The death this week of Playboy founder Hugh Hefner brought about a very disappointing response from some Christians on the notion of going to Hell.
When Hugh Hefner passed away, was his soul going to Hell?
That’s a question I’ve seen and heard several Christians discussing since Hefner’s death was announced. I’m a Christian, and frankly, it didn’t dawn on me to find something worth celebrating in the notion.
It’s as if some believers — fortunately not all of them by a long shot — are lining up to say, essentially, “I told you so.”
They told us, they say, practically beating their chests with a primal roar of holier-than-thouness, that people who favored worldly passions instead of Godly pursuits, would pay for their transgressions.
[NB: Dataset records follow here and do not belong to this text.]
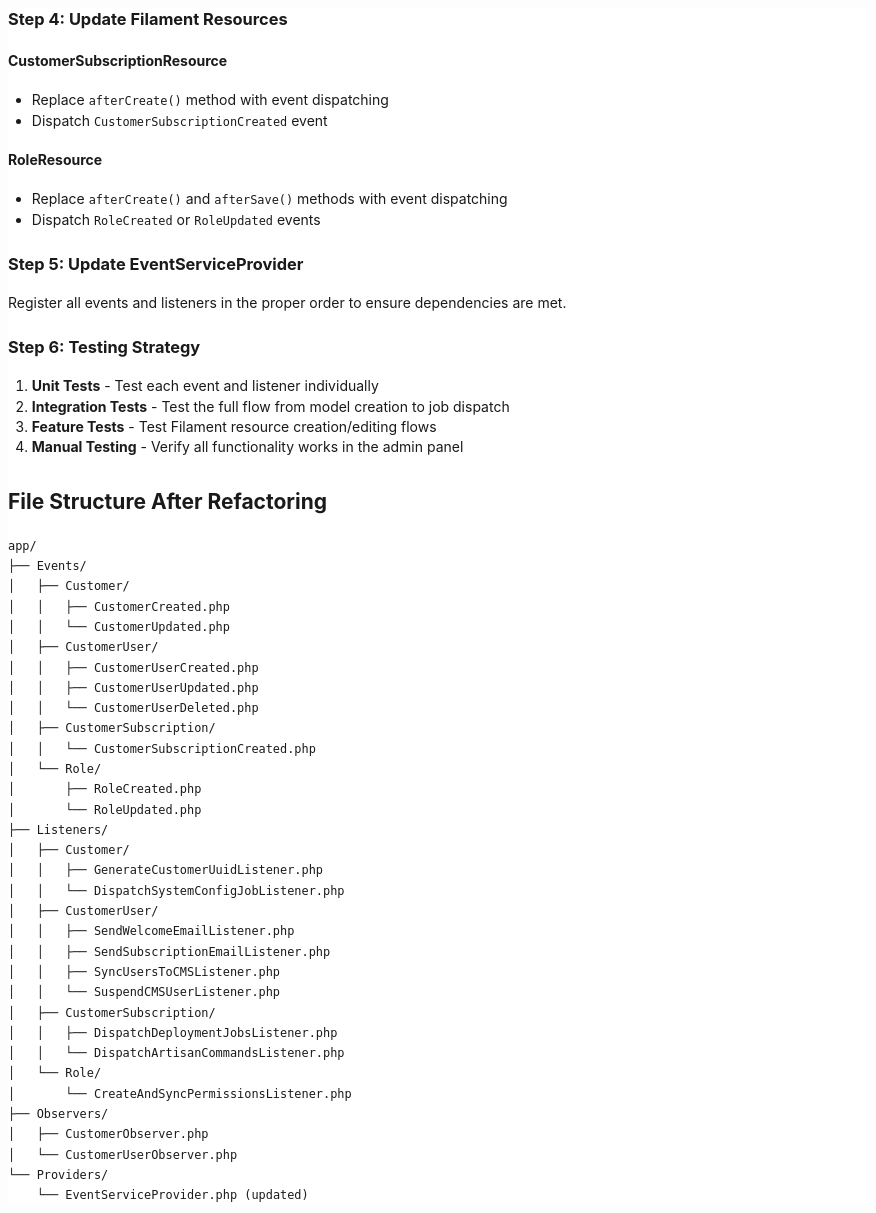 ### Step 4: Update Filament Resources

#### CustomerSubscriptionResource

-   Replace `afterCreate()` method with event dispatching
-   Dispatch `CustomerSubscriptionCreated` event

#### RoleResource

-   Replace `afterCreate()` and `afterSave()` methods with event dispatching
-   Dispatch `RoleCreated` or `RoleUpdated` events

### Step 5: Update EventServiceProvider

Register all events and listeners in the proper order to ensure dependencies are met.

### Step 6: Testing Strategy

1. **Unit Tests** - Test each event and listener individually
2. **Integration Tests** - Test the full flow from model creation to job dispatch
3. **Feature Tests** - Test Filament resource creation/editing flows
4. **Manual Testing** - Verify all functionality works in the admin panel

## File Structure After Refactoring

```
app/
├── Events/
│   ├── Customer/
│   │   ├── CustomerCreated.php
│   │   └── CustomerUpdated.php
│   ├── CustomerUser/
│   │   ├── CustomerUserCreated.php
│   │   ├── CustomerUserUpdated.php
│   │   └── CustomerUserDeleted.php
│   ├── CustomerSubscription/
│   │   └── CustomerSubscriptionCreated.php
│   └── Role/
│       ├── RoleCreated.php
│       └── RoleUpdated.php
├── Listeners/
│   ├── Customer/
│   │   ├── GenerateCustomerUuidListener.php
│   │   └── DispatchSystemConfigJobListener.php
│   ├── CustomerUser/
│   │   ├── SendWelcomeEmailListener.php
│   │   ├── SendSubscriptionEmailListener.php
│   │   ├── SyncUsersToCMSListener.php
│   │   └── SuspendCMSUserListener.php
│   ├── CustomerSubscription/
│   │   ├── DispatchDeploymentJobsListener.php
│   │   └── DispatchArtisanCommandsListener.php
│   └── Role/
│       └── CreateAndSyncPermissionsListener.php
├── Observers/
│   ├── CustomerObserver.php
│   └── CustomerUserObserver.php
└── Providers/
    └── EventServiceProvider.php (updated)
```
They told us that those who let physical pleasure take priority over spiritual growth would spend an eternity feeling the firepits of damnation.
But as I heard and saw these conversations taking place, a question kept coming to me: Why do these people think this is something to celebrate?
We’re supposed to love our neighbor. We’re supposed to pray for our neighbor. We’re supposed to be fishers of men. We’re supposed to be extending grace and giving a message of hope to the world. We’re supposed to be God’s light on earth.
And we’re going to celebrate the notion of one of our brothers going to Hell?
It has to be pointed out, though it shouldn’t have to be, that we don’t know this for a fact. We don’t know — we can’t know — what was going on in the man’s heart between himself and God in his final days. We don’t know whether he did what the Bible tells us would have spared him the judgment too many Christians seem willing to assume he didn’t.
Without trying to sound facetious, it seems to me that this is God’s business, not ours.
But even if we pretend for a moment that the man never made any religious connection at all, why is this something to embrace?
Why is this something that Christians should be even remotely pleased about?
In my book, it isn’t. I recall, in that same book, that there’s something about us not judging others so that we can avoid the same kind of judgment. Christians, particularly male Christians, can be as smug as they wish in thinking about the notion of Hell and whether he deserved it. But in doing so, they’re not showing the world a side of Christianity that makes non-believers want to join their ranks.
The message they’re sending as they wink at each other with satisfaction about how much better they are than this man who, in their eyes, clearly didn’t pass muster, isn’t about love of a neighbor. It isn’t even about loving God.
I wonder how much damage that’s doing to the church in the minds of those who don’t yet have a church home and may be searching for a reason to begin making that commitment.